:: Exercise description ::
Transcribe the tail of the listing: start at the line containing "created | [optional]" and stop after the last line, keeping every character as is and adding nothing.

:: Data supplied ::
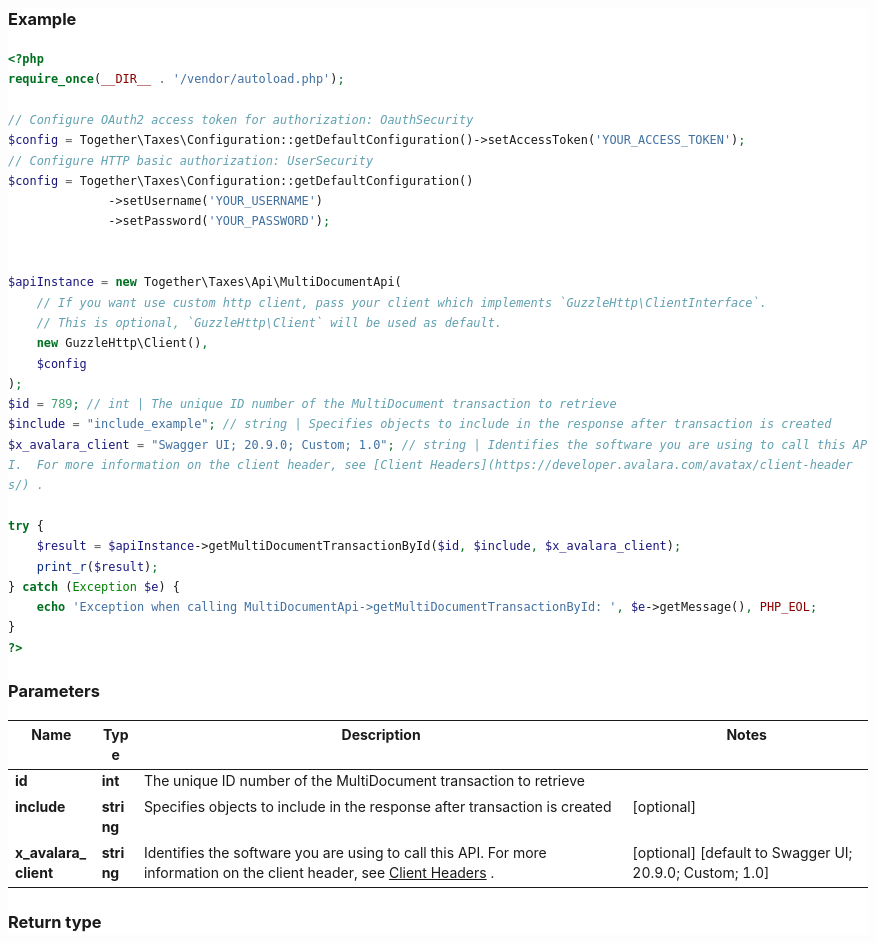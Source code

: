 ### Example
```php
<?php
require_once(__DIR__ . '/vendor/autoload.php');

// Configure OAuth2 access token for authorization: OauthSecurity
$config = Together\Taxes\Configuration::getDefaultConfiguration()->setAccessToken('YOUR_ACCESS_TOKEN');
// Configure HTTP basic authorization: UserSecurity
$config = Together\Taxes\Configuration::getDefaultConfiguration()
              ->setUsername('YOUR_USERNAME')
              ->setPassword('YOUR_PASSWORD');


$apiInstance = new Together\Taxes\Api\MultiDocumentApi(
    // If you want use custom http client, pass your client which implements `GuzzleHttp\ClientInterface`.
    // This is optional, `GuzzleHttp\Client` will be used as default.
    new GuzzleHttp\Client(),
    $config
);
$id = 789; // int | The unique ID number of the MultiDocument transaction to retrieve
$include = "include_example"; // string | Specifies objects to include in the response after transaction is created
$x_avalara_client = "Swagger UI; 20.9.0; Custom; 1.0"; // string | Identifies the software you are using to call this API.  For more information on the client header, see [Client Headers](https://developer.avalara.com/avatax/client-headers/) .

try {
    $result = $apiInstance->getMultiDocumentTransactionById($id, $include, $x_avalara_client);
    print_r($result);
} catch (Exception $e) {
    echo 'Exception when calling MultiDocumentApi->getMultiDocumentTransactionById: ', $e->getMessage(), PHP_EOL;
}
?>
```

### Parameters

Name | Type | Description  | Notes
------------- | ------------- | ------------- | -------------
 **id** | **int**| The unique ID number of the MultiDocument transaction to retrieve |
 **include** | **string**| Specifies objects to include in the response after transaction is created | [optional]
 **x_avalara_client** | **string**| Identifies the software you are using to call this API.  For more information on the client header, see [Client Headers](https://developer.avalara.com/avatax/client-headers/) . | [optional] [default to Swagger UI; 20.9.0; Custom; 1.0]

### Return type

:: Exercise result ::
 **include** | **string**| Specifies objects to include in the response after transaction is created | [optional]
 **x_avalara_client** | **string**| Identifies the software you are using to call this API.  For more information on the client header, see [Client Headers](https://developer.avalara.com/avatax/client-headers/) . | [optional] [default to Swagger UI; 20.9.0; Custom; 1.0]

### Return type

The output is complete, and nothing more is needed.